Every once in a while you get a dope-fiend or a speed-freak. But that’s less and less frequent these days. And no one carries that stuff anymore, so they won’t be asking for long. Why bother with a simulated high when you could have a real one, guaranteed and straight from your own past?

Do it again, I whisper as I shuffle past bloodshot eyes and shaking hands. Fort Tryon’s gone to shit in the autumn storms, the torrents cutting dark rivulets into the mud and pushing rocks and leaves across every path and into every sewer grate. But it doesn’t hurt the market any and the park still crawls with hopeful slugs looking only to go back and do it again. There used to be a hopper named Frankie up here peddling Redo as bona fide time-travel. Don’t just do it again, he’d say. Go back and change everything.

One morning he was shot in broad daylight by a client looking for more than a flashback. I was a hundred yards away and it sounded like a firecracker going off. When you got there you could see Frankie face-up with one eye open, only half his face was gone with only the one eye remaining, a bloom of bright red blood painting the canvas of asphalt around his head.

“Go back and change that,” the guy kept saying. “Change that, motherfucker!”

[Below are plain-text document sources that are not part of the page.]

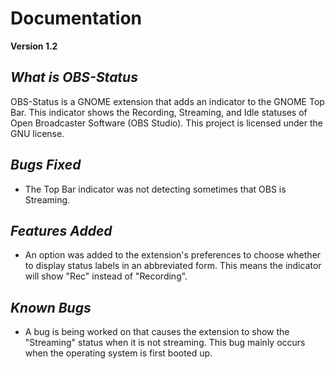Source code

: # Documentation

**Version 1.2**

## _What is OBS-Status_

OBS-Status is a GNOME extension that adds an indicator to the GNOME Top Bar. This indicator shows the Recording, Streaming, and Idle statuses of Open Broadcaster Software (OBS Studio). This project is licensed under the GNU license.

## _Bugs Fixed_

- The Top Bar indicator was not detecting sometimes that OBS is Streaming.

## _Features Added_

- An option was added to the extension's preferences to choose whether to display status labels in an abbreviated form. This means the indicator will show "Rec" instead of "Recording".

## _Known Bugs_

- A bug is being worked on that causes the extension to show the "Streaming" status when it is not streaming. This bug mainly occurs when the operating system is first booted up.
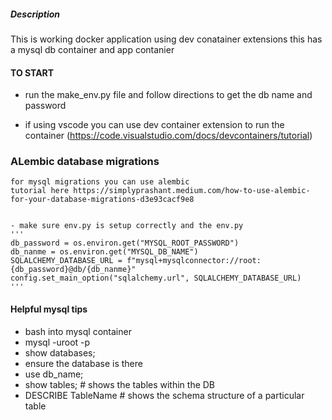 ##### Description 

This is working docker application using dev conatainer extensions
this has a mysql db container and app contanier



#### TO START

- run the make_env.py file and follow directions to get the db name and password

- if using vscode you can use dev container extension to run the container (https://code.visualstudio.com/docs/devcontainers/tutorial)


### ALembic database migrations
    for mysql migrations you can use alembic
    tutorial here https://simplyprashant.medium.com/how-to-use-alembic-for-your-database-migrations-d3e93cacf9e8
   

    - make sure env.py is setup correctly and the env.py
    '''
    db_password = os.environ.get("MYSQL_ROOT_PASSWORD")
    db_nanme = os.environ.get("MYSQL_DB_NAME")
    SQLALCHEMY_DATABASE_URL = f"mysql+mysqlconnector://root:{db_password}@db/{db_nanme}"
    config.set_main_option("sqlalchemy.url", SQLALCHEMY_DATABASE_URL)
    '''



#### Helpful mysql tips
- bash into mysql container
-   mysql -uroot -p 
- show databases;
- ensure the database is there
- use db_name;
- show tables; # shows the tables within the DB
- DESCRIBE TableName # shows the schema structure of a particular table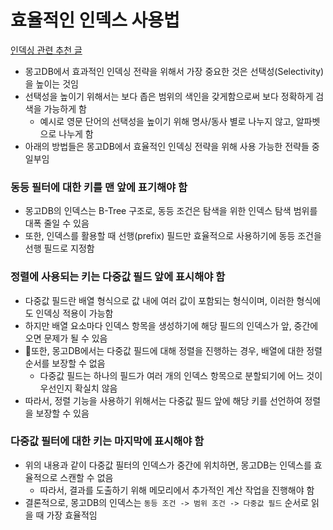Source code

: # 효율적인 인덱스 사용법

[인덱싱 관련 추천 글](https://blog.ull.im/engineering/2019/04/05/mongodb-indexing-strategy.html)

* 몽고DB에서 효과적인 인덱싱 전략을 위해서 가장 중요한 것은 선택성(Selectivity)을 높이는 것임
* 선택성을 높이기 위해서는 보다 좁은 범위의 색인을 갖게함으로써 보다 정확하게 검색을 가능하게 함
	* 예시로 영문 단어의 선택성을 높이기 위해 명사/동사 별로 나누지 않고, 알파벳으로 나누게 함
* 아래의 방법들은 몽고DB에서 효율적인 인덱싱 전략을 위해 사용 가능한 전략들 중 일부임

### 동등 필터에 대한 키를 맨 앞에 표기해야 함

* 몽고DB의 인덱스는 B-Tree 구조로, 동등 조건은 탐색을 위한 인덱스 탐색 범위를 대폭 줄일 수 있음
* 또한, 인덱스를 활용할 때 선행(prefix) 필드만 효율적으로 사용하기에 동등 조건을 선행 필드로 지정함

### 정렬에 사용되는 키는 다중값 필드 앞에 표시해야 함

* 다중값 필드란 배열 형식으로 값 내에 여러 값이 포함되는 형식이며, 이러한 형식에도 인덱싱 적용이 가능함
* 하지만 배열 요소마다 인덱스 항목을 생성하기에 해당 필드의 인덱스가 앞, 중간에 오면 문제가 될 수 있음
* 또한, 몽고DB에서는 다중값 필드에 대해 정렬을 진행하는 경우, 배열에 대한 정렬 순서를 보장할 수 없음
	* 다중값 필드는 하나의 필드가 여러 개의 인덱스 항목으로 분할되기에 어느 것이 우선인지 확실치 않음
* 따라서, 정렬 기능을 사용하기 위해서는 다중값 필드 앞에 해당 키를 선언하여 정렬을 보장할 수 있음

### 다중값 필터에 대한 키는 마지막에 표시해야 함

* 위의 내용과 같이 다중값 필터의 인덱스가 중간에 위치하면, 몽고DB는 인덱스를 효율적으로 스캔할 수 없음
	* 따라서, 결과를 도출하기 위해 메모리에서 추가적인 계산 작업을 진행해야 함
* 결론적으로, 몽고DB의 인덱스는 `동등 조건 -> 범위 조건 -> 다중값 필드` 순서로 읽을 때 가장 효율적임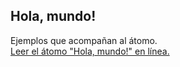 ## Hola, mundo!

Ejemplos que acompañan al átomo.  
[Leer el átomo "Hola, mundo!" en línea.](https://stepik.org/lesson/103796/step/1)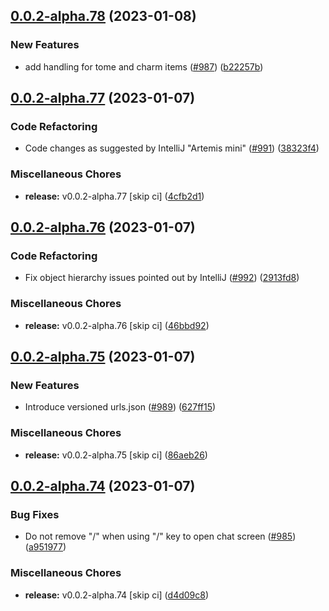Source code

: ## [0.0.2-alpha.78](https://github.com/Wynntils/Artemis/compare/v0.0.2-alpha.77...v0.0.2-alpha.78) (2023-01-08)


### New Features

* add handling for tome and charm items ([#987](https://github.com/Wynntils/Artemis/issues/987)) ([b22257b](https://github.com/Wynntils/Artemis/commit/b22257ba622ec984e4c96ced0c8b3c3d31e21590))

## [0.0.2-alpha.77](https://github.com/Wynntils/Artemis/compare/v0.0.2-alpha.76...v0.0.2-alpha.77) (2023-01-07)


### Code Refactoring

* Code changes as suggested by IntelliJ "Artemis mini" ([#991](https://github.com/Wynntils/Artemis/issues/991)) ([38323f4](https://github.com/Wynntils/Artemis/commit/38323f4772691e37b4951cec0326dee5b6bb0f3d))


### Miscellaneous Chores

* **release:** v0.0.2-alpha.77 [skip ci] ([4cfb2d1](https://github.com/Wynntils/Artemis/commit/4cfb2d1a3294d9d53a6fd8e4d93e860a8da0eebe))

## [0.0.2-alpha.76](https://github.com/Wynntils/Artemis/compare/v0.0.2-alpha.75...v0.0.2-alpha.76) (2023-01-07)


### Code Refactoring

* Fix object hierarchy issues pointed out by IntelliJ ([#992](https://github.com/Wynntils/Artemis/issues/992)) ([2913fd8](https://github.com/Wynntils/Artemis/commit/2913fd824d688c097cb9cdfff54ebcd9b7ea76f7))


### Miscellaneous Chores

* **release:** v0.0.2-alpha.76 [skip ci] ([46bbd92](https://github.com/Wynntils/Artemis/commit/46bbd92c1a904a5947e02b933c8cdf4be245a833))

## [0.0.2-alpha.75](https://github.com/Wynntils/Artemis/compare/v0.0.2-alpha.74...v0.0.2-alpha.75) (2023-01-07)


### New Features

* Introduce versioned urls.json ([#989](https://github.com/Wynntils/Artemis/issues/989)) ([627ff15](https://github.com/Wynntils/Artemis/commit/627ff15c19d2da0b7684abd921dc874d0d42f4d5))


### Miscellaneous Chores

* **release:** v0.0.2-alpha.75 [skip ci] ([86aeb26](https://github.com/Wynntils/Artemis/commit/86aeb26dac6f28b42f3714d9bed37bebcde1df1e))

## [0.0.2-alpha.74](https://github.com/Wynntils/Artemis/compare/v0.0.2-alpha.73...v0.0.2-alpha.74) (2023-01-07)


### Bug Fixes

* Do not remove "/" when using "/" key to open chat screen ([#985](https://github.com/Wynntils/Artemis/issues/985)) ([a951977](https://github.com/Wynntils/Artemis/commit/a951977b80102f2f6a1abd1ae270a2de72e8667c))


### Miscellaneous Chores

* **release:** v0.0.2-alpha.74 [skip ci] ([d4d09c8](https://github.com/Wynntils/Artemis/commit/d4d09c8a76170ba38d2a648a2f3c04e4bf821675))

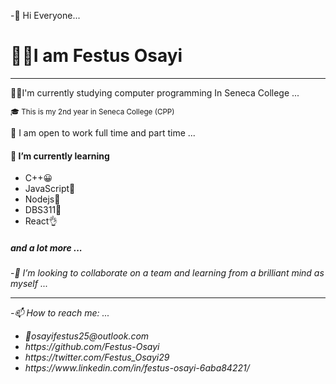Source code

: 
-👋 Hi Everyone...
<h1> 🙋‍♂️I am Festus Osayi</h1>
<hr>
<p> 👨‍💻I'm currently studying computer programming In Seneca College ...</p>
<small>🎓 This is my 2nd year in Seneca College (CPP) </small>
<p>🔭 I am open to work full time and part time ...</p>
<h4> 🌱 I’m currently learning </h4>
  <ul>
  <li>C++😀</li>
  <li>JavaScript💃</li>
  <li>Nodejs💪</li>
  <li>DBS311🕺</li>
  <li>React👌</li>
  </ul>
  <h5>and a lot more ...</h5>
-<em>👯 I’m looking to collaborate on a team and learning from a brilliant mind as myself ...<em>
<hr>
-📫 How to reach me: ...
<ul>
  <li> 📧osayifestus25@outlook.com </li>
   <li>https://github.com/Festus-Osayi </li>
  <li>https://twitter.com/Festus_Osayi29</li>
  <li>https://www.linkedin.com/in/festus-osayi-6aba84221/</li>
  </ul>
  


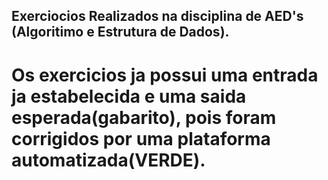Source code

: ## Exerciocios Realizados na disciplina de AED's (Algoritimo e Estrutura de Dados).

# Os exercicios ja possui uma entrada ja estabelecida e uma saida esperada(gabarito), pois foram corrigidos por uma plataforma automatizada(VERDE).
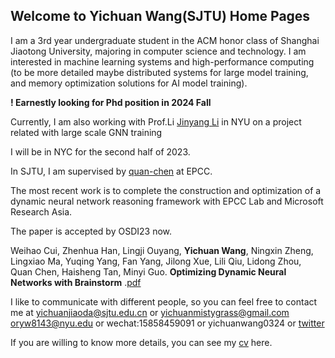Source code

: ## Welcome to Yichuan Wang(SJTU) Home Pages

I am a 3rd year undergraduate student in the ACM honor class of Shanghai Jiaotong University, majoring in computer science and technology. I am interested in machine learning systems and high-performance computing (to be more detailed maybe distributed systems for large model training, and memory optimization solutions for AI model training).

**! Earnestly looking for Phd position in 2024 Fall**



Currently, I am also working with Prof.Li [Jinyang Li](http://www.news.cs.nyu.edu/~jinyang/) in NYU on a project related with large scale GNN training 

I will be in NYC for the second half of 2023.



In SJTU, I am supervised by [quan-chen](https://www.cs.sjtu.edu.cn/~chen-quan/) at EPCC. 

The most recent work is to complete the construction and optimization of a dynamic neural network reasoning framework with EPCC Lab and Microsoft Research Asia. 

The paper is accepted by OSDI23 now.

Weihao Cui, Zhenhua Han, Lingji Ouyang, **Yichuan Wang**, Ningxin Zheng, Lingxiao Ma, Yuqing Yang, Fan Yang, Jilong Xue, Lili Qiu, Lidong Zhou, Quan Chen, Haisheng Tan, Minyi Guo. **Optimizing Dynamic Neural Networks with Brainstorm** .[pdf](https://www.usenix.org/system/files/osdi23-cui.pdf)


I like to communicate with different people, so you can feel free to contact me at yichuanjiaoda@sjtu.edu.cn or yichuanmistygrass@gmail.com oryw8143@nyu.edu or wechat:15858459091 or yichuanwang0324 or [twitter](https://twitter.com/YichuanM)


If you are willing to know more details, you can see my [cv](https://docdro.id/gN60WyG) here.



<script type="text/javascript" id="clustrmaps" src="//clustrmaps.com/map_v2.js?d=vKDFbzvNtdhkO6iWYD25euhaXiT5AUrPPEenMbdR3I0&cl=ffffff&w=a"></script>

It was Banks who came and put the guy in cuffs. These days, that’s what it takes to get sent upstate. They don’t have room anymore for small fries like me.

You didn’t wait long enough, is what I was thinking. You gotta try harder.

You hear the stories now and again. A guy from the Bronx said he saved his dog from running into the street and getting flattened by an ice-cream truck. The chimes started playing that ice-cream music and the dog set to whining, and then he was out the door and the poor guy didn’t even see him coming. Turned the truck over and spilled ice cream everywhere. The driver was fine; the dog was killed.

So this guy goes back ten times, twelve times, tries to get his hand on the dog’s collar. Finally manages to shout NO at just the right moment, and that’s what does it. By the time the dog is in the street, the truck is already gone. That night the dog shows up at his backdoor, just wagging his tail around and looking stupid and happy.

Or the time Rico down the block got stabbed at the gas station hold-up in ’04. He went in for a pack of gum and these guys came in and cleared out the register. Rico stood frozen, eyes wide, scared to death. Stop looking at me, this guy yelled, over and over, each time Rico goes back to do it again. But Rico stares terrified, so he sticks the knife in his chest, just misses the heart. Cuts through some muscle and into the lung. Rico is messed up for years, can barely move his arm after that.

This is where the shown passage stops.